Steve Muskiewicz September 4, 2013

Hi,

I'm looking at the Bitbucket commit history page for a particular branch of a repository that was originally converted from Subversion. Since I have the specific branch name selected from the menu, I would expect that the view of the branch would stop at the first commit where the branch was created (from the trunk of the original SVN repo). Instead, the view keeps going with all the original trunk commits that occurred prior to the creation of the branch. Additionally, the graph to the left is the same color (green) for all commits both on the branch and prior to it.

The branch/tag name "blocks" to the right of the commit message are correct and stop at the first commit on the branch, but I guess I was expecting that the history view itself would stop there and not include commits prior to when the branch was created.

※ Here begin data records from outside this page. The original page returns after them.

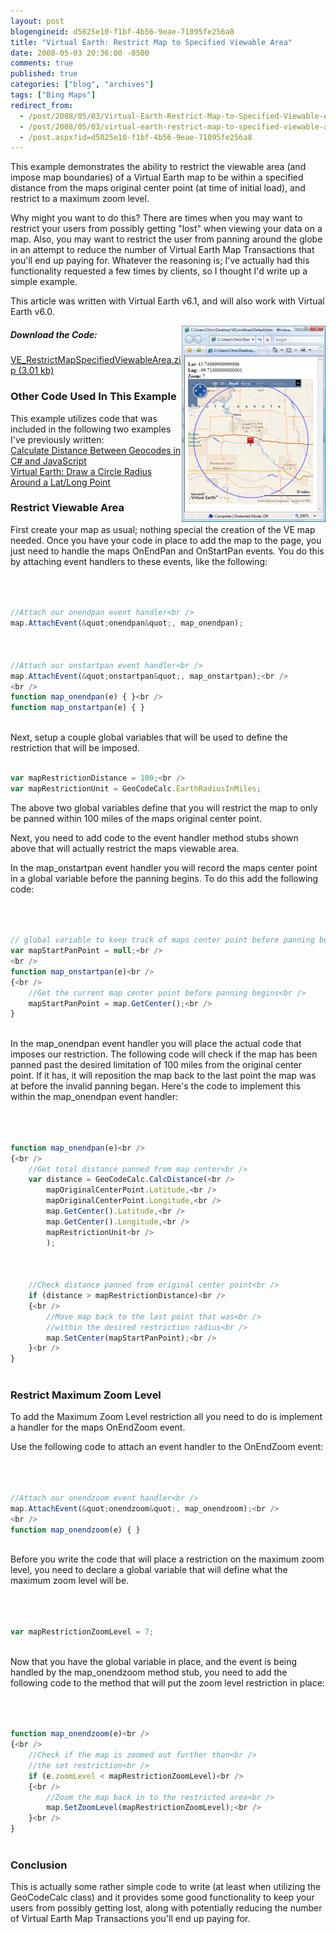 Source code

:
 ```yaml
---
layout: post
blogengineid: d5025e10-f1bf-4b56-9eae-71095fe256a8
title: "Virtual Earth: Restrict Map to Specified Viewable Area"
date: 2008-05-03 20:36:00 -0500
comments: true
published: true
categories: ["blog", "archives"]
tags: ["Bing Maps"]
redirect_from: 
  - /post/2008/05/03/Virtual-Earth-Restrict-Map-to-Specified-Viewable-Area
  - /post/2008/05/03/virtual-earth-restrict-map-to-specified-viewable-area
  - /post.aspx?id=d5025e10-f1bf-4b56-9eae-71095fe256a8
---
```

<!-- more -->


This example demonstrates the ability to restrict the viewable area (and impose map boundaries) of a Virtual Earth map to be within a specified distance from the maps original center point (at time of initial load), and restrict to a maximum zoom level. 



Why might you want to do this? There are times when you may want to restrict your users from possibly getting &quot;lost&quot; when viewing your data on a map. Also, you may want to restrict the user from panning around the globe in an attempt to reduce the number of Virtual Earth Map Transactions that you&#39;ll end up paying for. Whatever the reasoning is; I&#39;ve actually had this functionality requested a few times by clients, so I thought I&#39;d write up a simple example. 



This article was written with Virtual Earth v6.1, and will also work with Virtual Earth v6.0.

<img style="float: right" src="/images/posts/VE_RestrictMapSpecifiedViewableArea.png" alt="" width="230" height="314" /> 
<h5>Download the Code:</h5>


<a rel="enclosure" href="/file.axd?file=VE_RestrictMapSpecifiedViewableArea.zip">VE_RestrictMapSpecifiedViewableArea.zip (3.01 kb)</a> 

<h3>Other Code Used In This Example</h3>


This example utilizes code that was included in the following two examples I&#39;ve previously written:<br />
<a href="/post.aspx?id=3bd04a2e-7df6-48d5-a359-1cbc3764889e">Calculate Distance Between Geocodes in C# and JavaScript</a><br />
<a href="/post.aspx?id=1e2824a0-3bef-4707-8f18-a624ad784432">Virtual Earth: Draw a Circle Radius Around a Lat/Long Point</a> 

<h3>Restrict Viewable Area</h3>


First create your map as usual; nothing special the creation of the VE map needed. Once you have your code in place to add the map to the page, you just need to handle the maps OnEndPan and OnStartPan events. You do this by attaching event handlers to these events, like the following: 



```javascript 



//Attach our onendpan event handler<br />
map.AttachEvent(&quot;onendpan&quot;, map_onendpan); 



//Attach our onstartpan event handler<br />
map.AttachEvent(&quot;onstartpan&quot;, map_onstartpan);<br />
<br />
function map_onendpan(e) { }<br />
function map_onstartpan(e) { } 



``` 



Next, setup a couple global variables that will be used to define the restriction that will be imposed. 



```javascript 

var mapRestrictionDistance = 100;<br />
var mapRestrictionUnit = GeoCodeCalc.EarthRadiusInMiles; 


``` 



The above two global variables define that you will restrict the map to only be panned within 100 miles of the maps original center point. 



Next, you need to add code to the event handler method stubs shown above that will actually restrict the maps viewable area. 



In the map_onstartpan event handler you will record the maps center point in a global variable before the panning begins. To do this add the following code: 



```javascript 



// global variable to keep track of maps center point before panning began<br />
var mapStartPanPoint = null;<br />
<br />
function map_onstartpan(e)<br />
{<br />
    //Get the current map center point before panning begins<br />
    mapStartPanPoint = map.GetCenter();<br />
} 



``` 



In the map_onendpan event handler you will place the actual code that imposes our restriction. The following code will check if the map has been panned past the desired limitation of 100 miles from the original center point. If it has, it will reposition the map back to the last point the map was at before the invalid panning began. Here&#39;s the code to implement this within the map_onendpan event handler: 



```javascript 



function map_onendpan(e)<br />
{<br />
    //Get total distance panned from map center<br />
    var distance = GeoCodeCalc.CalcDistance(<br />
        mapOriginalCenterPoint.Latitude,<br />
        mapOriginalCenterPoint.Longitude,<br />
        map.GetCenter().Latitude,<br />
        map.GetCenter().Longitude,<br />
        mapRestrictionUnit<br />
        ); 



    //Check distance panned from original center point<br />
    if (distance > mapRestrictionDistance)<br />
    {<br />
        //Move map back to the last point that was<br />
        //within the desired restriction radius<br />
        map.SetCenter(mapStartPanPoint);<br />
    }<br />
} 



``` 

<h3>Restrict Maximum Zoom Level</h3>


To add the Maximum Zoom Level restriction all you need to do is implement a handler for the maps OnEndZoom event. 



Use the following code to attach an event handler to the OnEndZoom event: 



```javascript 



//Attach our onendzoom event handler<br />
map.AttachEvent(&quot;onendzoom&quot;, map_onendzoom);<br />
<br />
function map_onendzoom(e) { } 



``` 



Before you write the code that will place a restriction on the maximum zoom level, you need to declare a global variable that will define what the maximum zoom level will be. 



```javascript 



var mapRestrictionZoomLevel = 7; 



``` 



Now that you have the global variable in place, and the event is being handled by the map_onendzoom method stub, you need to add the following code to the method that will put the zoom level restriction in place: 



```javascript 



function map_onendzoom(e)<br />
{<br />
    //Check if the map is zoomed out further than<br />
    //the set restriction<br />
    if (e.zoomLevel < mapRestrictionZoomLevel)<br />
    {<br />
        //Zoom the map back in to the restricted area<br />
        map.SetZoomLevel(mapRestrictionZoomLevel);<br />
    }<br />
} 



``` 

<h3>Conclusion</h3>


This is actually some rather simple code to write (at least when utilizing the GeoCodeCalc class) and it provides some good functionality to keep your users from possibly getting lost, along with potentially reducing the number of Virtual Earth Map Transactions you&#39;ll end up paying for. 

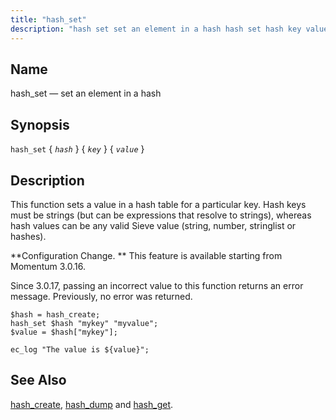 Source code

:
 ```yaml
---
title: "hash_set"
description: "hash set set an element in a hash hash set hash key value This function sets a value in a hash table for a particular key Hash keys must be strings but can be expressions that resolve to strings whereas hash values can be any valid Sieve value string number..."
---
```


<a name="sieve.ref.hash_set"></a> 
## Name

hash_set — set an element in a hash

## Synopsis

`hash_set` { *`hash`* } { *`key`* } { *`value`* }

<a name="idp30950080"></a> 
## Description

This function sets a value in a hash table for a particular key. Hash keys must be strings (but can be expressions that resolve to strings), whereas hash values can be any valid Sieve value (string, number, stringlist or hashes).

**Configuration Change. ** This feature is available starting from Momentum 3.0.16.

Since 3.0.17, passing an incorrect value to this function returns an error message. Previously, no error was returned.

<a name="example.set"></a> 


```
$hash = hash_create;
hash_set $hash "mykey" "myvalue";
$value = $hash["mykey"];

ec_log "The value is ${value}";
```

<a name="idp30958576"></a> 
## See Also

[hash_create](/momentum/3/3-reference/sieve-ref-hash-create), [hash_dump](/momentum/3/3-reference/sieve-ref-hash-dump) and [hash_get](/momentum/3/3-reference/sieve-ref-hash-get).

I did a quick test with a brand new repo, created a master branch and pushed some commits. Then I created a "test-feature" branch, made some changes and pushed. When I look at the commit history in Bitbucket and select the "test-feature" branch, I see *all* of my commits from the original master and not just the commits from the "test-feature" branch.

Is this expected behavior or a display bug?

thanks,

-steve

Update: I found that if I merged the "test-feature" branch back into master, then the graph color changes in the commit history view and shows bright green from the commit where the branch was originally created onward. Prior to that the commits are shown in a different color.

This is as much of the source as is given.